Evaluation of CRISPR/nCas9 for gene editing on mucopolysaccharidosis type IIIB

Mucopolysaccharidosis IIIB (MPS IIIB) is a lysosomal disease (LD) characterized by the deficiency of the alpha-N-acetylglucosaminidase (NAGLU) enzyme caused by mutations in the gene encoding for it. The deficiency of this lysosomal enzyme generates the accumulation of glycosaminoglycans (GAGs), especially heparan sulfate (HS), in the lysosomes of the cell as well as extracellularly, which causes different clinical conditions mainly affecting the central nervous system (CNS).

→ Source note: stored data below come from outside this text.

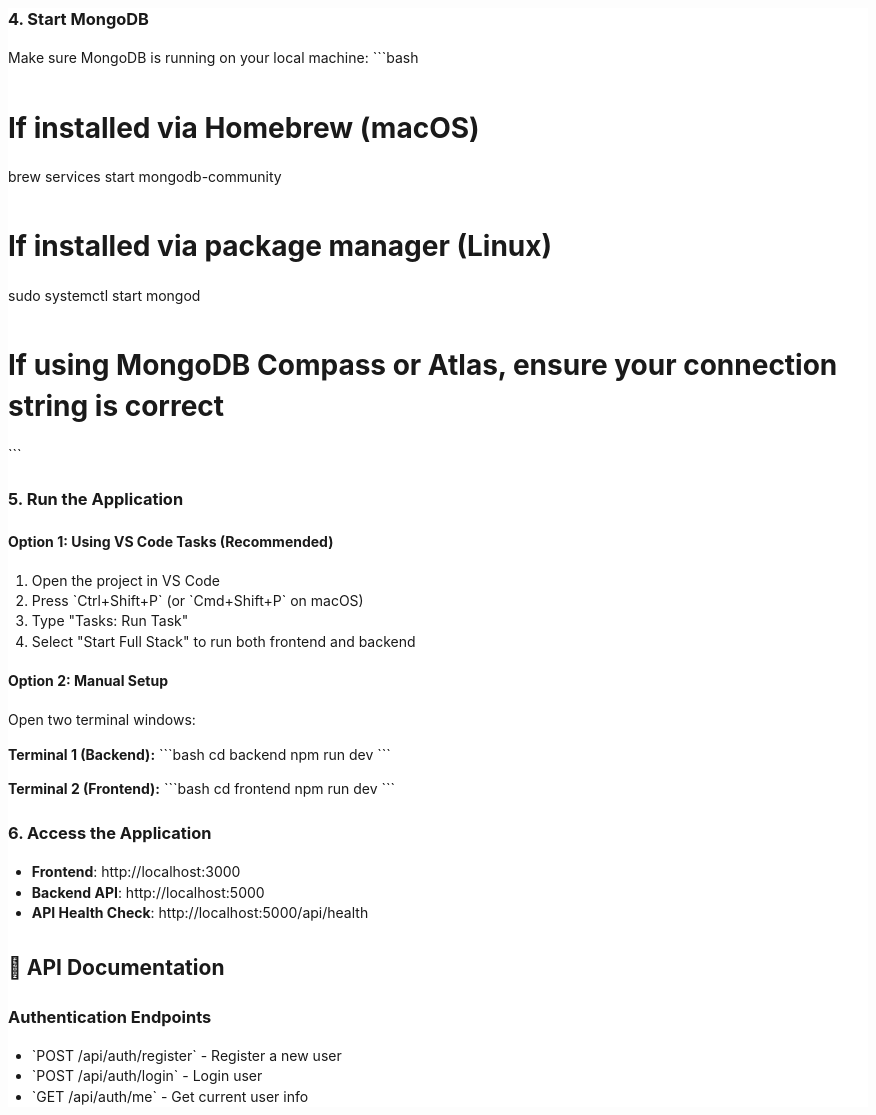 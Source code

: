 ### 4. Start MongoDB

Make sure MongoDB is running on your local machine:
\`\`\`bash
# If installed via Homebrew (macOS)
brew services start mongodb-community

# If installed via package manager (Linux)
sudo systemctl start mongod

# If using MongoDB Compass or Atlas, ensure your connection string is correct
\`\`\`

### 5. Run the Application

#### Option 1: Using VS Code Tasks (Recommended)
1. Open the project in VS Code
2. Press \`Ctrl+Shift+P\` (or \`Cmd+Shift+P\` on macOS)
3. Type "Tasks: Run Task"
4. Select "Start Full Stack" to run both frontend and backend

#### Option 2: Manual Setup
Open two terminal windows:

**Terminal 1 (Backend):**
\`\`\`bash
cd backend
npm run dev
\`\`\`

**Terminal 2 (Frontend):**
\`\`\`bash
cd frontend
npm run dev
\`\`\`

### 6. Access the Application

- **Frontend**: http://localhost:3000
- **Backend API**: http://localhost:5000
- **API Health Check**: http://localhost:5000/api/health

## 📝 API Documentation

### Authentication Endpoints
- \`POST /api/auth/register\` - Register a new user
- \`POST /api/auth/login\` - Login user
- \`GET /api/auth/me\` - Get current user info
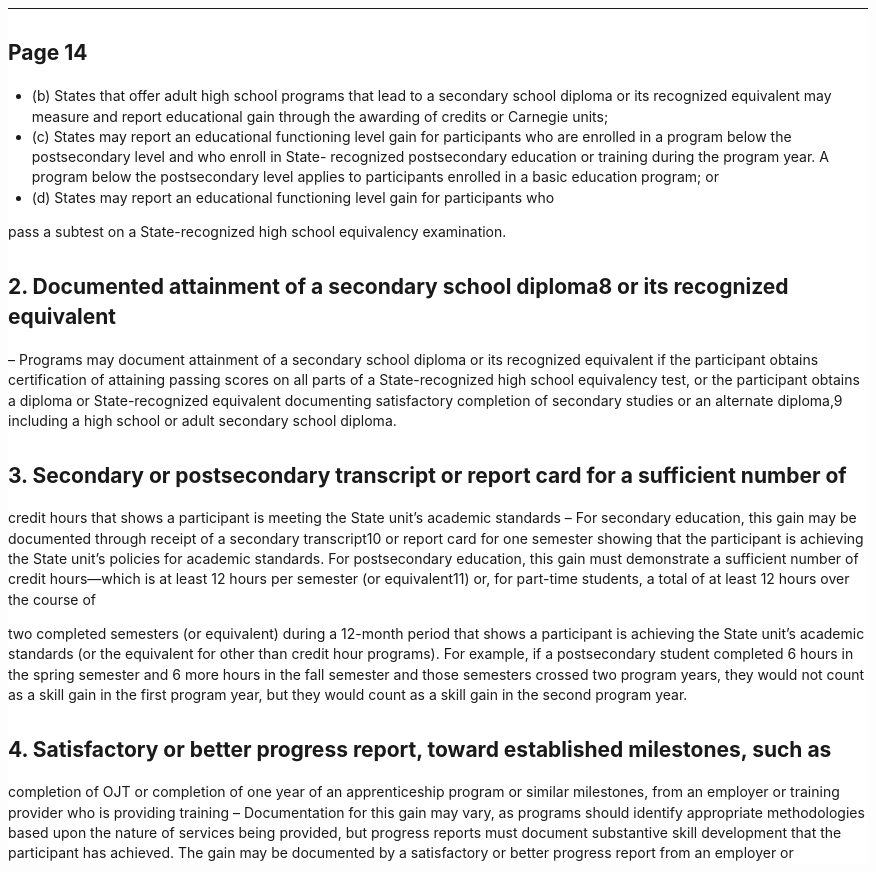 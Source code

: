 


---
## Page 14




- (b) States that offer adult high school programs that lead to a secondary school
diploma or its recognized equivalent may measure and report educational gain
through the awarding of credits or Carnegie units;
- (c) States may report an educational functioning level gain for participants who are
enrolled in a program below the postsecondary level and who enroll in State-
recognized postsecondary education or training during the program year. A
program below the postsecondary level applies to participants enrolled in a
basic education program; or
- (d) States may report an educational functioning level gain for participants who

pass a subtest on a State-recognized high school equivalency examination.

## 2. Documented attainment of a secondary school diploma8 or its recognized equivalent
– Programs may document attainment of a secondary school diploma or its recognized
equivalent if the participant obtains certification of attaining passing scores on all parts of
a State-recognized high school equivalency test, or the participant obtains a diploma or
State-recognized equivalent documenting satisfactory completion of secondary studies or
an alternate diploma,9 including a high school or adult secondary school diploma.

## 3. Secondary or postsecondary transcript or report card for a sufficient number of
credit hours that shows a participant is meeting the State unit’s academic standards
– For secondary education, this gain may be documented through receipt of a secondary
transcript10 or report card for one semester showing that the participant is achieving the
State unit’s policies for academic standards. For postsecondary education, this gain must
demonstrate a sufficient number of credit hours—which is at least 12 hours per semester
(or equivalent11) or, for part-time students, a total of at least 12 hours over the course of

two completed semesters (or equivalent) during a 12-month period that shows a
participant is achieving the State unit’s academic standards (or the equivalent for other
than credit hour programs). For example, if a postsecondary student completed 6 hours in
the spring semester and 6 more hours in the fall semester and those semesters crossed two
program years, they would not count as a skill gain in the first program year, but they
would count as a skill gain in the second program year.

## 4. Satisfactory or better progress report, toward established milestones, such as
completion of OJT or completion of one year of an apprenticeship program or
similar milestones, from an employer or training provider who is providing training
– Documentation for this gain may vary, as programs should identify appropriate
methodologies based upon the nature of services being provided, but progress reports
must document substantive skill development that the participant has achieved. The gain
may be documented by a satisfactory or better progress report from an employer or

To date, there is no approved therapy for the treatment of MPS IIIB, however, gene editing with CRISPR/nCas9 and non-viral vectors as a gene delivery mechanism arises as a treatment model alternative that has shown encouraging results in other types of LDs such as GM2 gangliosidoses and MPS IVA. In this sense, in the present study the use of the genomic editing tool CRISPR/nCas9 for the of an expression cassette with NAGLU cDNA at the AAVS1 locus of the human genome was evaluated for the first time in an in vitro model. The results showed a successful recombination and construction of a donor vector with NAGLU cDNA, and an increase in long-term enzyme activity (30 days) reaching values of 71% of normal NAGLU activity. Additionally, a decrease in the average lysosomal mass was observed within 30 days of treatment, but not in total GAGs. In addition, we evaluated a polymeric non-viral vector, which showed enhanced transfection efficiency compared to lipofectamine, and may represent a novel tool for the design of gene therapy strategies. These results serve as a basis for future experiments that contribute to the actual knowledge about the benefits, advantages and risks of using CRISPR/nCas9 as a new gene therapy alternative for MPS IIIB.